What to work on: Reproduce all the data, character for character.

Collected data:
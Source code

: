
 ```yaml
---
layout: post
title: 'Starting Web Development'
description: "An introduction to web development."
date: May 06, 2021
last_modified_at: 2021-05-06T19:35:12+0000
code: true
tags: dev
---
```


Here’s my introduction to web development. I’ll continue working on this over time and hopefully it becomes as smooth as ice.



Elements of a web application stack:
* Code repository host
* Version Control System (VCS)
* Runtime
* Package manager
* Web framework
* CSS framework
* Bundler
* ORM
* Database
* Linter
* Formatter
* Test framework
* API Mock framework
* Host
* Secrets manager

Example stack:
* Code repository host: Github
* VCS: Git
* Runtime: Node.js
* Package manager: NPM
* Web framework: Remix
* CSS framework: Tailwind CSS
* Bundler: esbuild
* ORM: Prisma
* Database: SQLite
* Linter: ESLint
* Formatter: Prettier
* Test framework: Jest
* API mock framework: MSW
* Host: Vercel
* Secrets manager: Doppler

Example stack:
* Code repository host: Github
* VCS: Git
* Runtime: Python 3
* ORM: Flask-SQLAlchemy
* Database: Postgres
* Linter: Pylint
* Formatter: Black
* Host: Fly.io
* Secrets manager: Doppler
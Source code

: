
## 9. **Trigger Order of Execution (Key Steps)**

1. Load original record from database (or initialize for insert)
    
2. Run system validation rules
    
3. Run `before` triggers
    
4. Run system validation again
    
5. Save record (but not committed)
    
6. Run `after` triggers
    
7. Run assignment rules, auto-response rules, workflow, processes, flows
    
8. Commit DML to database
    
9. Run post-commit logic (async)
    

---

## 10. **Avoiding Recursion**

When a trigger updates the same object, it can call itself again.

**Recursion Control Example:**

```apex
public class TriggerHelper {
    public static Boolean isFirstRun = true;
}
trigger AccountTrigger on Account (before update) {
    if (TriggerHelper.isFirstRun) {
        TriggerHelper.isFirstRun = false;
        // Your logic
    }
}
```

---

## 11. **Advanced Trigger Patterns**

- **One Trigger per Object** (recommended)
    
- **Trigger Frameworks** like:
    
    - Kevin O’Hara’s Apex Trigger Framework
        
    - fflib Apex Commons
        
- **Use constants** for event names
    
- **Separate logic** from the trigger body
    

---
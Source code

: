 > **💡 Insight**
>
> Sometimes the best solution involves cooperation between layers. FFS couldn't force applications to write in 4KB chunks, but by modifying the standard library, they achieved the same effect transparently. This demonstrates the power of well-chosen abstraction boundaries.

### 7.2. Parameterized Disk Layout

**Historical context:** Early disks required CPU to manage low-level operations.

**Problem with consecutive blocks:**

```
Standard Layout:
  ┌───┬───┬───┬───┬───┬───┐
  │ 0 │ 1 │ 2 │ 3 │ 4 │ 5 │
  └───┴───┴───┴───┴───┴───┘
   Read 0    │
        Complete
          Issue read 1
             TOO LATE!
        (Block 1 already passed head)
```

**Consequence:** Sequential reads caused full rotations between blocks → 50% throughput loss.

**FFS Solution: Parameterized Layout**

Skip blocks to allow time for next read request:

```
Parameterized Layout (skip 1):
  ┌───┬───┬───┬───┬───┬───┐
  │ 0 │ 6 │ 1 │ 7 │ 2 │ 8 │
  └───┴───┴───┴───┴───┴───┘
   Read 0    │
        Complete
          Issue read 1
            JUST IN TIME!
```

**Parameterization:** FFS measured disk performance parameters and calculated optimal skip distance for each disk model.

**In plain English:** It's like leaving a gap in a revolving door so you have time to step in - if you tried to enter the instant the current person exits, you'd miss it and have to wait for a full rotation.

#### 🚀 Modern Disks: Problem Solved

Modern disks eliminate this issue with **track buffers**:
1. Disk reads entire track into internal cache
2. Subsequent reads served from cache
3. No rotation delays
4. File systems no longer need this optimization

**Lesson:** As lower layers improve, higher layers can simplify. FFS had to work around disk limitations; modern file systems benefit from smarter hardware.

Answer for this exercise:
Source code

:
 ```yaml
---
layout: post
title: 'Starting Web Development'
description: "An introduction to web development."
date: May 06, 2021
last_modified_at: 2021-05-06T19:35:12+0000
code: true
tags: dev
---
```


Here’s my introduction to web development. I’ll continue working on this over time and hopefully it becomes as smooth as ice.



Elements of a web application stack:
* Code repository host
* Version Control System (VCS)
* Runtime
* Package manager
* Web framework
* CSS framework
* Bundler
* ORM
* Database
* Linter
* Formatter
* Test framework
* API Mock framework
* Host
* Secrets manager

Example stack:
* Code repository host: Github
* VCS: Git
* Runtime: Node.js
* Package manager: NPM
* Web framework: Remix
* CSS framework: Tailwind CSS
* Bundler: esbuild
* ORM: Prisma
* Database: SQLite
* Linter: ESLint
* Formatter: Prettier
* Test framework: Jest
* API mock framework: MSW
* Host: Vercel
* Secrets manager: Doppler

Example stack:
* Code repository host: Github
* VCS: Git
* Runtime: Python 3
* ORM: Flask-SQLAlchemy
* Database: Postgres
* Linter: Pylint
* Formatter: Black
* Host: Fly.io
* Secrets manager: Doppler
Source code

:
## 9. **Trigger Order of Execution (Key Steps)**

1. Load original record from database (or initialize for insert)
    
2. Run system validation rules
    
3. Run `before` triggers
    
4. Run system validation again
    
5. Save record (but not committed)
    
6. Run `after` triggers
    
7. Run assignment rules, auto-response rules, workflow, processes, flows
    
8. Commit DML to database
    
9. Run post-commit logic (async)
    

---

## 10. **Avoiding Recursion**

When a trigger updates the same object, it can call itself again.

**Recursion Control Example:**

```apex
public class TriggerHelper {
    public static Boolean isFirstRun = true;
}
trigger AccountTrigger on Account (before update) {
    if (TriggerHelper.isFirstRun) {
        TriggerHelper.isFirstRun = false;
        // Your logic
    }
}
```

---

## 11. **Advanced Trigger Patterns**

- **One Trigger per Object** (recommended)
    
- **Trigger Frameworks** like:
    
    - Kevin O’Hara’s Apex Trigger Framework
        
    - fflib Apex Commons
        
- **Use constants** for event names
    
- **Separate logic** from the trigger body
    

---
Source code

: > **💡 Insight**
>
> Sometimes the best solution involves cooperation between layers. FFS couldn't force applications to write in 4KB chunks, but by modifying the standard library, they achieved the same effect transparently. This demonstrates the power of well-chosen abstraction boundaries.

### 7.2. Parameterized Disk Layout

**Historical context:** Early disks required CPU to manage low-level operations.

**Problem with consecutive blocks:**

```
Standard Layout:
  ┌───┬───┬───┬───┬───┬───┐
  │ 0 │ 1 │ 2 │ 3 │ 4 │ 5 │
  └───┴───┴───┴───┴───┴───┘
   Read 0    │
        Complete
          Issue read 1
             TOO LATE!
        (Block 1 already passed head)
```

**Consequence:** Sequential reads caused full rotations between blocks → 50% throughput loss.

**FFS Solution: Parameterized Layout**

Skip blocks to allow time for next read request:

```
Parameterized Layout (skip 1):
  ┌───┬───┬───┬───┬───┬───┐
  │ 0 │ 6 │ 1 │ 7 │ 2 │ 8 │
  └───┴───┴───┴───┴───┴───┘
   Read 0    │
        Complete
          Issue read 1
            JUST IN TIME!
```

**Parameterization:** FFS measured disk performance parameters and calculated optimal skip distance for each disk model.

**In plain English:** It's like leaving a gap in a revolving door so you have time to step in - if you tried to enter the instant the current person exits, you'd miss it and have to wait for a full rotation.

#### 🚀 Modern Disks: Problem Solved

Modern disks eliminate this issue with **track buffers**:
1. Disk reads entire track into internal cache
2. Subsequent reads served from cache
3. No rotation delays
4. File systems no longer need this optimization

**Lesson:** As lower layers improve, higher layers can simplify. FFS had to work around disk limitations; modern file systems benefit from smarter hardware.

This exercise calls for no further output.